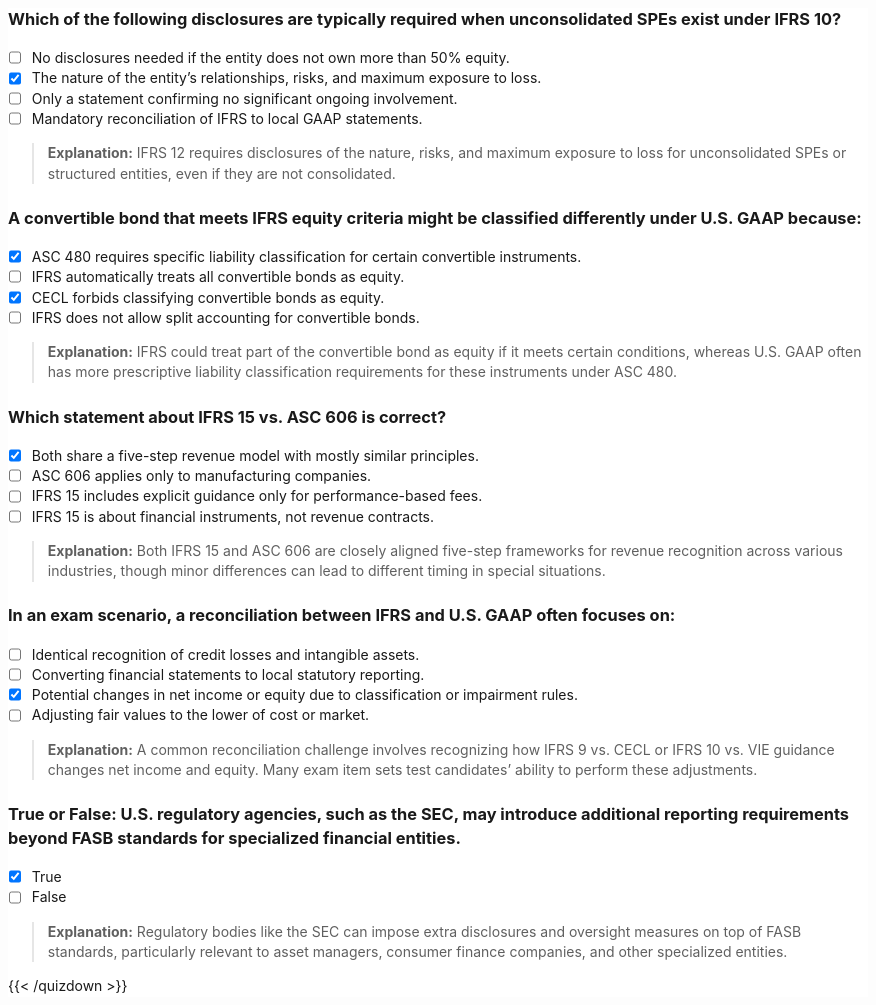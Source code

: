 ### Which of the following disclosures are typically required when unconsolidated SPEs exist under IFRS 10?
- [ ] No disclosures needed if the entity does not own more than 50% equity.
- [x] The nature of the entity’s relationships, risks, and maximum exposure to loss.
- [ ] Only a statement confirming no significant ongoing involvement.
- [ ] Mandatory reconciliation of IFRS to local GAAP statements.

> **Explanation:** IFRS 12 requires disclosures of the nature, risks, and maximum exposure to loss for unconsolidated SPEs or structured entities, even if they are not consolidated.

### A convertible bond that meets IFRS equity criteria might be classified differently under U.S. GAAP because:
- [x] ASC 480 requires specific liability classification for certain convertible instruments.
- [ ] IFRS automatically treats all convertible bonds as equity.
- [x] CECL forbids classifying convertible bonds as equity.
- [ ] IFRS does not allow split accounting for convertible bonds.

> **Explanation:** IFRS could treat part of the convertible bond as equity if it meets certain conditions, whereas U.S. GAAP often has more prescriptive liability classification requirements for these instruments under ASC 480.

### Which statement about IFRS 15 vs. ASC 606 is correct?
- [x] Both share a five-step revenue model with mostly similar principles.
- [ ] ASC 606 applies only to manufacturing companies.
- [ ] IFRS 15 includes explicit guidance only for performance-based fees.
- [ ] IFRS 15 is about financial instruments, not revenue contracts.

> **Explanation:** Both IFRS 15 and ASC 606 are closely aligned five-step frameworks for revenue recognition across various industries, though minor differences can lead to different timing in special situations.

### In an exam scenario, a reconciliation between IFRS and U.S. GAAP often focuses on:
- [ ] Identical recognition of credit losses and intangible assets.
- [ ] Converting financial statements to local statutory reporting.
- [x] Potential changes in net income or equity due to classification or impairment rules.
- [ ] Adjusting fair values to the lower of cost or market.

> **Explanation:** A common reconciliation challenge involves recognizing how IFRS 9 vs. CECL or IFRS 10 vs. VIE guidance changes net income and equity. Many exam item sets test candidates’ ability to perform these adjustments.

### True or False: U.S. regulatory agencies, such as the SEC, may introduce additional reporting requirements beyond FASB standards for specialized financial entities.
- [x] True
- [ ] False

> **Explanation:** Regulatory bodies like the SEC can impose extra disclosures and oversight measures on top of FASB standards, particularly relevant to asset managers, consumer finance companies, and other specialized entities.

{{< /quizdown >}}

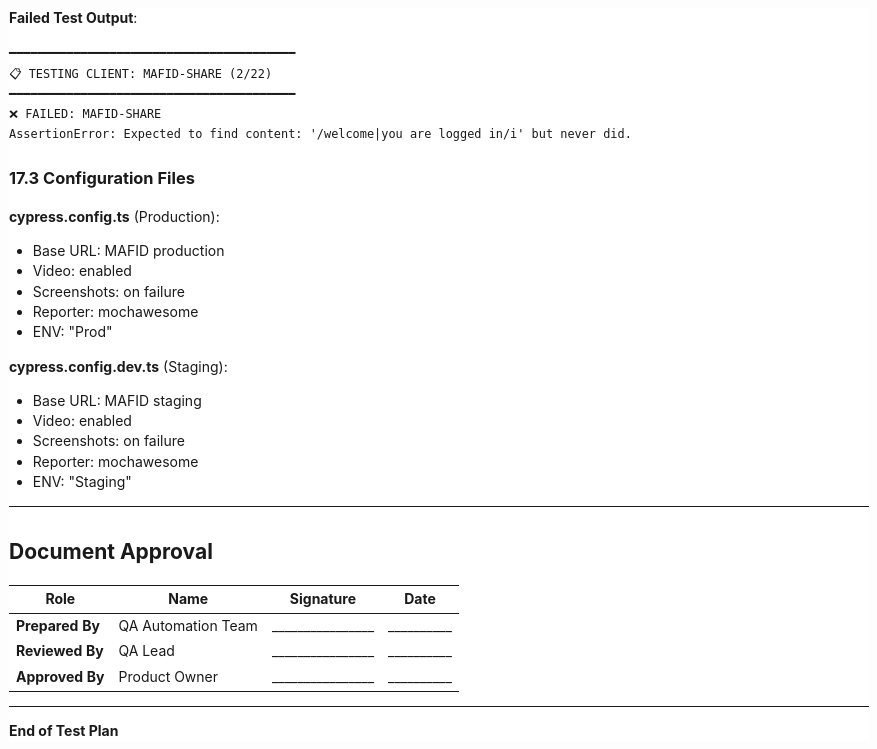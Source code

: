 **Failed Test Output**:
```
━━━━━━━━━━━━━━━━━━━━━━━━━━━━━━━━━━━━━━━━
📋 TESTING CLIENT: MAFID-SHARE (2/22)
━━━━━━━━━━━━━━━━━━━━━━━━━━━━━━━━━━━━━━━━
❌ FAILED: MAFID-SHARE
AssertionError: Expected to find content: '/welcome|you are logged in/i' but never did.
```

### 17.3 Configuration Files

**cypress.config.ts** (Production):
- Base URL: MAFID production
- Video: enabled
- Screenshots: on failure
- Reporter: mochawesome
- ENV: "Prod"

**cypress.config.dev.ts** (Staging):
- Base URL: MAFID staging
- Video: enabled
- Screenshots: on failure
- Reporter: mochawesome
- ENV: "Staging"

---

## Document Approval

| **Role** | **Name** | **Signature** | **Date** |
|----------|----------|---------------|----------|
| **Prepared By** | QA Automation Team | ________________ | __________ |
| **Reviewed By** | QA Lead | ________________ | __________ |
| **Approved By** | Product Owner | ________________ | __________ |

---

**End of Test Plan**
□ □ □
Work task: Exclude the pictures, then write out every record exactly as it stands.

Solution to the problem:
Source code

: ### Which of the following disclosures are typically required when unconsolidated SPEs exist under IFRS 10?
- [ ] No disclosures needed if the entity does not own more than 50% equity.
- [x] The nature of the entity’s relationships, risks, and maximum exposure to loss.
- [ ] Only a statement confirming no significant ongoing involvement.
- [ ] Mandatory reconciliation of IFRS to local GAAP statements.

> **Explanation:** IFRS 12 requires disclosures of the nature, risks, and maximum exposure to loss for unconsolidated SPEs or structured entities, even if they are not consolidated.

### A convertible bond that meets IFRS equity criteria might be classified differently under U.S. GAAP because:
- [x] ASC 480 requires specific liability classification for certain convertible instruments.
- [ ] IFRS automatically treats all convertible bonds as equity.
- [x] CECL forbids classifying convertible bonds as equity.
- [ ] IFRS does not allow split accounting for convertible bonds.

> **Explanation:** IFRS could treat part of the convertible bond as equity if it meets certain conditions, whereas U.S. GAAP often has more prescriptive liability classification requirements for these instruments under ASC 480.

### Which statement about IFRS 15 vs. ASC 606 is correct?
- [x] Both share a five-step revenue model with mostly similar principles.
- [ ] ASC 606 applies only to manufacturing companies.
- [ ] IFRS 15 includes explicit guidance only for performance-based fees.
- [ ] IFRS 15 is about financial instruments, not revenue contracts.

> **Explanation:** Both IFRS 15 and ASC 606 are closely aligned five-step frameworks for revenue recognition across various industries, though minor differences can lead to different timing in special situations.

### In an exam scenario, a reconciliation between IFRS and U.S. GAAP often focuses on:
- [ ] Identical recognition of credit losses and intangible assets.
- [ ] Converting financial statements to local statutory reporting.
- [x] Potential changes in net income or equity due to classification or impairment rules.
- [ ] Adjusting fair values to the lower of cost or market.

> **Explanation:** A common reconciliation challenge involves recognizing how IFRS 9 vs. CECL or IFRS 10 vs. VIE guidance changes net income and equity. Many exam item sets test candidates’ ability to perform these adjustments.

### True or False: U.S. regulatory agencies, such as the SEC, may introduce additional reporting requirements beyond FASB standards for specialized financial entities.
- [x] True
- [ ] False

> **Explanation:** Regulatory bodies like the SEC can impose extra disclosures and oversight measures on top of FASB standards, particularly relevant to asset managers, consumer finance companies, and other specialized entities.

{{< /quizdown >}}

Source code

: **Failed Test Output**:
```
━━━━━━━━━━━━━━━━━━━━━━━━━━━━━━━━━━━━━━━━
📋 TESTING CLIENT: MAFID-SHARE (2/22)
━━━━━━━━━━━━━━━━━━━━━━━━━━━━━━━━━━━━━━━━
❌ FAILED: MAFID-SHARE
AssertionError: Expected to find content: '/welcome|you are logged in/i' but never did.
```

### 17.3 Configuration Files

**cypress.config.ts** (Production):
- Base URL: MAFID production
- Video: enabled
- Screenshots: on failure
- Reporter: mochawesome
- ENV: "Prod"

**cypress.config.dev.ts** (Staging):
- Base URL: MAFID staging
- Video: enabled
- Screenshots: on failure
- Reporter: mochawesome
- ENV: "Staging"

---

## Document Approval

| **Role** | **Name** | **Signature** | **Date** |
|----------|----------|---------------|----------|
| **Prepared By** | QA Automation Team | ________________ | __________ |
| **Reviewed By** | QA Lead | ________________ | __________ |
| **Approved By** | Product Owner | ________________ | __________ |

---

**End of Test Plan**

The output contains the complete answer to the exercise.